→ DIRECTIONS: Every line from the start of the listing below through the line that contains "509 | 0x174BB" is to be reproduced word for word.
[[ INPUT MATERIAL open ]]
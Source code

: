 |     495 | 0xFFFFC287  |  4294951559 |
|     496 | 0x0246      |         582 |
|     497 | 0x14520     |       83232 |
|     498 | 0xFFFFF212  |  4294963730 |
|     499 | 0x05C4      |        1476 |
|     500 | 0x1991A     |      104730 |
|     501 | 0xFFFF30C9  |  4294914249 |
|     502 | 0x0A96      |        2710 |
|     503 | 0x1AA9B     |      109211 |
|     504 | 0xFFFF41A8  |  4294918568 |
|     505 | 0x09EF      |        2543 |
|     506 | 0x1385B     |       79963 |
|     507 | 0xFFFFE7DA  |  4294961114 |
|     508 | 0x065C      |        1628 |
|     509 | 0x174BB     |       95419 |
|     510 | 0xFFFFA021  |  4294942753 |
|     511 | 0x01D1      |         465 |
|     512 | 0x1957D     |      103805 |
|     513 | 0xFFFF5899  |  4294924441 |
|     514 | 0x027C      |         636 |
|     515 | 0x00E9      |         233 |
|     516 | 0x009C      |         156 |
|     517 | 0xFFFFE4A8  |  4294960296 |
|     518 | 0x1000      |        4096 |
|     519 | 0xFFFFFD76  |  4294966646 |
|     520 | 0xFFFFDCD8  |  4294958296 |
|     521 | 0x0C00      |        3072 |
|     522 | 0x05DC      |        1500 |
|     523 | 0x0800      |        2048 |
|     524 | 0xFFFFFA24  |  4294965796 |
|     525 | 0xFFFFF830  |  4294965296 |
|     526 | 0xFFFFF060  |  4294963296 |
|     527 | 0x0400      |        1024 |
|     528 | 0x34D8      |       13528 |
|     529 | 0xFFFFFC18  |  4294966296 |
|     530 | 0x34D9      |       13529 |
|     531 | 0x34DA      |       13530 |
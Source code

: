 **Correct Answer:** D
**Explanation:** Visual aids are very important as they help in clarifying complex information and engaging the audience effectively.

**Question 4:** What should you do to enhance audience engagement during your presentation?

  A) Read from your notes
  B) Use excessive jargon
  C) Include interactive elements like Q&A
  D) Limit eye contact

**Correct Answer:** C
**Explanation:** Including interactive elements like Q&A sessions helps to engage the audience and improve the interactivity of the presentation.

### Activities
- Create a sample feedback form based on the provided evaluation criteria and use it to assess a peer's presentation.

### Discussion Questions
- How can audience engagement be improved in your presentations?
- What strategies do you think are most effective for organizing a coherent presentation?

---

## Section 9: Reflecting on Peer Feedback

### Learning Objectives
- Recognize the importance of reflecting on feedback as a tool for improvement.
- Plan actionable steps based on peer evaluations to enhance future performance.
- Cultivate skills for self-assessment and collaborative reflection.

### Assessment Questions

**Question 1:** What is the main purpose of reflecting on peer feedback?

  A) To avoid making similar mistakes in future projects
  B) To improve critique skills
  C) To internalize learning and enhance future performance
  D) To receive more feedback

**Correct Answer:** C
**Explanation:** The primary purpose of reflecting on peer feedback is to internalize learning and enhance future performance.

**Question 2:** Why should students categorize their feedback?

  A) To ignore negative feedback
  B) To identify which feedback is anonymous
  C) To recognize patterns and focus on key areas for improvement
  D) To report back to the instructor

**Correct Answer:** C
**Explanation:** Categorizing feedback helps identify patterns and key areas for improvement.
[[ INPUT MATERIAL closed ]]
→ RESULT FOR THIS EXERCISE:
Source code

: |     495 | 0xFFFFC287  |  4294951559 |
|     496 | 0x0246      |         582 |
|     497 | 0x14520     |       83232 |
|     498 | 0xFFFFF212  |  4294963730 |
|     499 | 0x05C4      |        1476 |
|     500 | 0x1991A     |      104730 |
|     501 | 0xFFFF30C9  |  4294914249 |
|     502 | 0x0A96      |        2710 |
|     503 | 0x1AA9B     |      109211 |
|     504 | 0xFFFF41A8  |  4294918568 |
|     505 | 0x09EF      |        2543 |
|     506 | 0x1385B     |       79963 |
|     507 | 0xFFFFE7DA  |  4294961114 |
|     508 | 0x065C      |        1628 |
|     509 | 0x174BB     |       95419 |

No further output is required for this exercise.